What he took away from that experience and which I am trying to absorb is that data has to be right and it has to be complete if a company wants to be a ‘data-driven’ organisation. Otherwise it is ‘almost data-driven’ and that, he said, is terrible. Worse, “most companies we know now are ‘almost data-driven’.”
He described that state as like being in the ‘dead man’s land’ on a tennis court. I don’t play tennis so he had to explain: when a player is at the baseline, they are the least vulnerable. When at the net, they are the most aggressive. In between the two, they are in the most dangerous area of the court: ‘dead man’s land’.
It worries him that so many companies are in that zone. They need to become properly digital-driven, but how? ”That is the trillion-dollar question,” he told me, but solving it could make the difference between a company thriving, surviving, or going bust.

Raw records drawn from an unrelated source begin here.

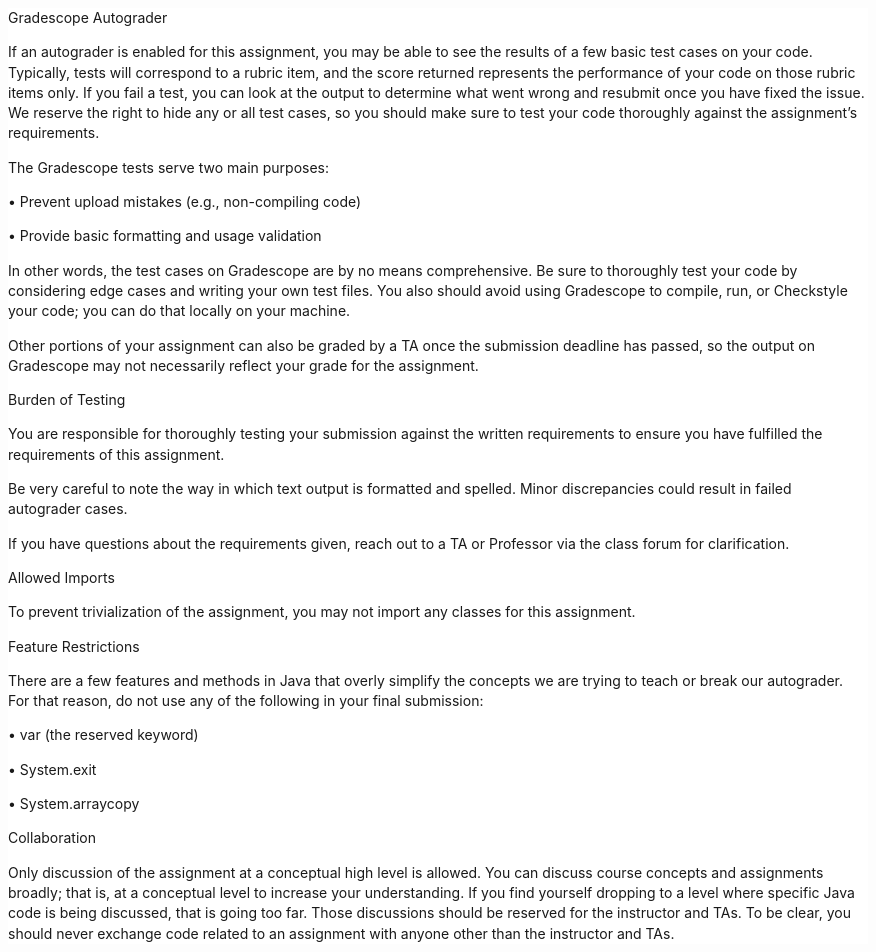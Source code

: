 Gradescope Autograder

If an autograder is enabled for this assignment, you may be able to see the results of a few basic test cases on your code. Typically, tests will correspond to a rubric item, and the score returned represents the performance of your code on those rubric items only. If you fail a test, you can look at the output to determine what went wrong and resubmit once you have fixed the issue. We reserve the right to hide any or all test cases, so you should make sure to test your code thoroughly against the assignment’s requirements.

The Gradescope tests serve two main purposes:

• Prevent upload mistakes (e.g., non-compiling code)

• Provide basic formatting and usage validation

In other words, the test cases on Gradescope are by no means comprehensive. Be sure to thoroughly test your code by considering edge cases and writing your own test files. You also should avoid using Gradescope to compile, run, or Checkstyle your code; you can do that locally on your machine.

Other portions of your assignment can also be graded by a TA once the submission deadline has passed, so the output on Gradescope may not necessarily reflect your grade for the assignment.

Burden of Testing

You are responsible for thoroughly testing your submission against the written requirements to ensure you have fulfilled the requirements of this assignment.

Be very careful to note the way in which text output is formatted and spelled. Minor discrepancies could result in failed autograder cases.

If you have questions about the requirements given, reach out to a TA or Professor via the class forum for clarification.

 

 

 

Allowed Imports

To prevent trivialization of the assignment, you may not import any classes for this assignment.

Feature Restrictions

There are a few features and methods in Java that overly simplify the concepts we are trying to teach or break our autograder. For that reason, do not use any of the following in your final submission:

• var (the reserved keyword)

• System.exit

• System.arraycopy

Collaboration

Only discussion of the assignment at a conceptual high level is allowed. You can discuss course concepts and assignments broadly; that is, at a conceptual level to increase your understanding. If you find yourself dropping to a level where specific Java code is being discussed, that is going too far. Those discussions should be reserved for the instructor and TAs. To be clear, you should never exchange code related to an assignment with anyone other than the instructor and TAs.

Like his earlier studies in the supermarket and the airport, answering that question cannot be done just by looking at the data. “The biggest challenge an organisation has is its own people,” he told me. Some will be resistant to change and others will not want to learn new systems or use new tools. So “implement some best practices and simple rules,” Ali said. And be careful of using outside experts: by the time they deliver a solution, it may already be out of date. In fact, he said, estimates suggests that two-thirds of IT projects fail.
Changing the game now is the emergence of ‘software as a service’ (SaaS), which is what he is offering at OrbitMI. It is cloud computing and its users accesses it remotely. There is no need to develop and install bespoke software and it lowers the barriers of entry to the ‘data-driven’ club. “You don’t have to develop it. You don’t have to deliver it. You don’t have to test it. It’s all done,” he said.
It reminds me again of the view from my window. I spend hours in the garden cutting the grass, weeding the borders and painting the shed. Like in-house software, I have bought it, I have to service it and I cannot easily reconfigure it. Yet it is the field beyond – for which I have no responsibility –that has delivered life-changing respite.